### Task directions
Could you give the listing again exactly, without its pictures?

[Supplied material — start]

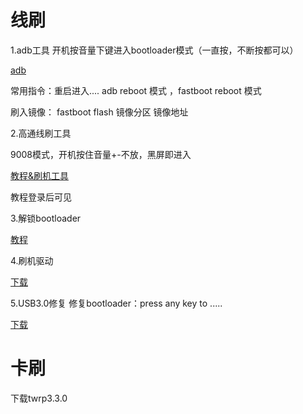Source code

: # 线刷

1.adb工具 开机按音量下键进入bootloader模式（一直按，不断按都可以）

[adb](https://wwn.lanzoub.com/iDixZ07lb50f)

常用指令：重启进入....  adb reboot 模式 ，fastboot reboot 模式

刷入镜像： fastboot flash 镜像分区 镜像地址

2.高通线刷工具

9008模式，开机按住音量+-不放，黑屏即进入

[教程&刷机工具](https://club.lenovo.com.cn/thread-4486377-1-1.html)

教程登录后可见

3.解锁bootloader

[教程](https://www.zui.com/iunlock)

4.刷机驱动

[下载](https://wwn.lanzoub.com/iMd8h07l9nqh)

5.USB3.0修复 修复bootloader：press any key to .....

[下载](https://wwn.lanzoub.com/ieMpq07lc60h)

# 卡刷

下载twrp3.3.0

[Supplied material — finish]

### Answer for the task
Source code

: # 线刷

1.adb工具 开机按音量下键进入bootloader模式（一直按，不断按都可以）

[adb](https://wwn.lanzoub.com/iDixZ07lb50f)

常用指令：重启进入....  adb reboot 模式 ，fastboot reboot 模式

刷入镜像： fastboot flash 镜像分区 镜像地址

2.高通线刷工具

9008模式，开机按住音量+-不放，黑屏即进入

[教程&刷机工具](https://club.lenovo.com.cn/thread-4486377-1-1.html)

教程登录后可见

3.解锁bootloader

[教程](https://www.zui.com/iunlock)

4.刷机驱动

[下载](https://wwn.lanzoub.com/iMd8h07l9nqh)

5.USB3.0修复 修复bootloader：press any key to .....

[下载](https://wwn.lanzoub.com/ieMpq07lc60h)

# 卡刷

下载twrp3.3.0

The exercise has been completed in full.